**Exercise directions**
Please transcribe the listing in its entirety, character for character.

**Available data**
※ ※ ※
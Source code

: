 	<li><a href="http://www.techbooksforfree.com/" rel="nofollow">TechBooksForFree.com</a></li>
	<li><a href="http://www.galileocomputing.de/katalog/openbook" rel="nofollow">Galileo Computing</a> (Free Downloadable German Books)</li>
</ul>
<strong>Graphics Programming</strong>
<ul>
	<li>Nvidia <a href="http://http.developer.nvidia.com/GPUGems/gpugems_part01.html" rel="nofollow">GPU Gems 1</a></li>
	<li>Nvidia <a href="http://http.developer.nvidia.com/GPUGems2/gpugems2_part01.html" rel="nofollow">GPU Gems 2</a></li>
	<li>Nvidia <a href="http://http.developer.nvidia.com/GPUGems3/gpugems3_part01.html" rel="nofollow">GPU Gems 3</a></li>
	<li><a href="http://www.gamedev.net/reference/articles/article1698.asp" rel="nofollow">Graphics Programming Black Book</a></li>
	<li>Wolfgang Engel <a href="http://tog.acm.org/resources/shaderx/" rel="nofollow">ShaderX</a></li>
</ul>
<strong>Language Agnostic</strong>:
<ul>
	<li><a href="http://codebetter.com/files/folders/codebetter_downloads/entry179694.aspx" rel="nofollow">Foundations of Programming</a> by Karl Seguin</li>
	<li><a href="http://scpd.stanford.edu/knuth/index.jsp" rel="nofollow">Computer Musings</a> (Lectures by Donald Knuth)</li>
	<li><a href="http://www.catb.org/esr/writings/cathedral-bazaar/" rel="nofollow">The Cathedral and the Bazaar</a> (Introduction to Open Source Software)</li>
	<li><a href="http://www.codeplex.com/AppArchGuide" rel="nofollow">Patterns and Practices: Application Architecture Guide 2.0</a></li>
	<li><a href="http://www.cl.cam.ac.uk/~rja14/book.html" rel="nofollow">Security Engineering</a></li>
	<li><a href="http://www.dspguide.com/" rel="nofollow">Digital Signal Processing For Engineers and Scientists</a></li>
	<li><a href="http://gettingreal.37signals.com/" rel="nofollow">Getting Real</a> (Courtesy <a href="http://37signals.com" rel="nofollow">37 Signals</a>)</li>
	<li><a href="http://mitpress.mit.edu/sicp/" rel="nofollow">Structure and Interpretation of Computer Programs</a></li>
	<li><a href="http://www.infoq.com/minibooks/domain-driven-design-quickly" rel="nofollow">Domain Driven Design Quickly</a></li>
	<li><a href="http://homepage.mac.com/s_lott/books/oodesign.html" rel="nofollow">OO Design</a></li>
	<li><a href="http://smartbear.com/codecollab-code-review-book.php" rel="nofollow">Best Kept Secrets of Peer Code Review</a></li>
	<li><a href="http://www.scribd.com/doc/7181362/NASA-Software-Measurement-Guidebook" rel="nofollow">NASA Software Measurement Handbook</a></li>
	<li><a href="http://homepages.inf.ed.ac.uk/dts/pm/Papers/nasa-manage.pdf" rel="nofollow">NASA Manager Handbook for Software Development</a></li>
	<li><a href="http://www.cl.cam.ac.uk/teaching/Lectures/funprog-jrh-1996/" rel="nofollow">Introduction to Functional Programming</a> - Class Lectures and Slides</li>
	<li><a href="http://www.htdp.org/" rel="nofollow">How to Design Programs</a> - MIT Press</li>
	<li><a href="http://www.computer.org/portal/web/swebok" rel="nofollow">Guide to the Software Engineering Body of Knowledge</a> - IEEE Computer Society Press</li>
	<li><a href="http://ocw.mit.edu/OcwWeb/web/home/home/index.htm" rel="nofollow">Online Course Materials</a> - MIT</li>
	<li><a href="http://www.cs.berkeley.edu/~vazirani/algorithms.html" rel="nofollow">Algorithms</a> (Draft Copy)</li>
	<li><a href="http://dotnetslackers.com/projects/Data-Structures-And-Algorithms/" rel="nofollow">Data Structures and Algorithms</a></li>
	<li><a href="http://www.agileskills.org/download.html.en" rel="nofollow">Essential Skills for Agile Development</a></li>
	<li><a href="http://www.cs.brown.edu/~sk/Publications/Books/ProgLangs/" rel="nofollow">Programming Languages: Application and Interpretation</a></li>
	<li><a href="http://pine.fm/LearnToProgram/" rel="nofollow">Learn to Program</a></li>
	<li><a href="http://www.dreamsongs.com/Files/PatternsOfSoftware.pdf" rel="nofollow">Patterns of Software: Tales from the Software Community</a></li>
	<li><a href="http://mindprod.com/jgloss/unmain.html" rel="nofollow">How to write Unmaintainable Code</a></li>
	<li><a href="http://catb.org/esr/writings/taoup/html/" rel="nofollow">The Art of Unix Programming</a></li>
※ ※ ※
**Task response**
Source code

: 	<li><a href="http://www.techbooksforfree.com/" rel="nofollow">TechBooksForFree.com</a></li>
	<li><a href="http://www.galileocomputing.de/katalog/openbook" rel="nofollow">Galileo Computing</a> (Free Downloadable German Books)</li>
</ul>
<strong>Graphics Programming</strong>
<ul>
	<li>Nvidia <a href="http://http.developer.nvidia.com/GPUGems/gpugems_part01.html" rel="nofollow">GPU Gems 1</a></li>
	<li>Nvidia <a href="http://http.developer.nvidia.com/GPUGems2/gpugems2_part01.html" rel="nofollow">GPU Gems 2</a></li>
	<li>Nvidia <a href="http://http.developer.nvidia.com/GPUGems3/gpugems3_part01.html" rel="nofollow">GPU Gems 3</a></li>
	<li><a href="http://www.gamedev.net/reference/articles/article1698.asp" rel="nofollow">Graphics Programming Black Book</a></li>
	<li>Wolfgang Engel <a href="http://tog.acm.org/resources/shaderx/" rel="nofollow">ShaderX</a></li>
</ul>
<strong>Language Agnostic</strong>:
<ul>
	<li><a href="http://codebetter.com/files/folders/codebetter_downloads/entry179694.aspx" rel="nofollow">Foundations of Programming</a> by Karl Seguin</li>
	<li><a href="http://scpd.stanford.edu/knuth/index.jsp" rel="nofollow">Computer Musings</a> (Lectures by Donald Knuth)</li>
	<li><a href="http://www.catb.org/esr/writings/cathedral-bazaar/" rel="nofollow">The Cathedral and the Bazaar</a> (Introduction to Open Source Software)</li>
	<li><a href="http://www.codeplex.com/AppArchGuide" rel="nofollow">Patterns and Practices: Application Architecture Guide 2.0</a></li>
	<li><a href="http://www.cl.cam.ac.uk/~rja14/book.html" rel="nofollow">Security Engineering</a></li>
	<li><a href="http://www.dspguide.com/" rel="nofollow">Digital Signal Processing For Engineers and Scientists</a></li>
	<li><a href="http://gettingreal.37signals.com/" rel="nofollow">Getting Real</a> (Courtesy <a href="http://37signals.com" rel="nofollow">37 Signals</a>)</li>
	<li><a href="http://mitpress.mit.edu/sicp/" rel="nofollow">Structure and Interpretation of Computer Programs</a></li>
	<li><a href="http://www.infoq.com/minibooks/domain-driven-design-quickly" rel="nofollow">Domain Driven Design Quickly</a></li>
	<li><a href="http://homepage.mac.com/s_lott/books/oodesign.html" rel="nofollow">OO Design</a></li>
	<li><a href="http://smartbear.com/codecollab-code-review-book.php" rel="nofollow">Best Kept Secrets of Peer Code Review</a></li>
	<li><a href="http://www.scribd.com/doc/7181362/NASA-Software-Measurement-Guidebook" rel="nofollow">NASA Software Measurement Handbook</a></li>
	<li><a href="http://homepages.inf.ed.ac.uk/dts/pm/Papers/nasa-manage.pdf" rel="nofollow">NASA Manager Handbook for Software Development</a></li>
	<li><a href="http://www.cl.cam.ac.uk/teaching/Lectures/funprog-jrh-1996/" rel="nofollow">Introduction to Functional Programming</a> - Class Lectures and Slides</li>
	<li><a href="http://www.htdp.org/" rel="nofollow">How to Design Programs</a> - MIT Press</li>
	<li><a href="http://www.computer.org/portal/web/swebok" rel="nofollow">Guide to the Software Engineering Body of Knowledge</a> - IEEE Computer Society Press</li>
	<li><a href="http://ocw.mit.edu/OcwWeb/web/home/home/index.htm" rel="nofollow">Online Course Materials</a> - MIT</li>
	<li><a href="http://www.cs.berkeley.edu/~vazirani/algorithms.html" rel="nofollow">Algorithms</a> (Draft Copy)</li>
	<li><a href="http://dotnetslackers.com/projects/Data-Structures-And-Algorithms/" rel="nofollow">Data Structures and Algorithms</a></li>
	<li><a href="http://www.agileskills.org/download.html.en" rel="nofollow">Essential Skills for Agile Development</a></li>
	<li><a href="http://www.cs.brown.edu/~sk/Publications/Books/ProgLangs/" rel="nofollow">Programming Languages: Application and Interpretation</a></li>
	<li><a href="http://pine.fm/LearnToProgram/" rel="nofollow">Learn to Program</a></li>
	<li><a href="http://www.dreamsongs.com/Files/PatternsOfSoftware.pdf" rel="nofollow">Patterns of Software: Tales from the Software Community</a></li>
	<li><a href="http://mindprod.com/jgloss/unmain.html" rel="nofollow">How to write Unmaintainable Code</a></li>
	<li><a href="http://catb.org/esr/writings/taoup/html/" rel="nofollow">The Art of Unix Programming</a></li>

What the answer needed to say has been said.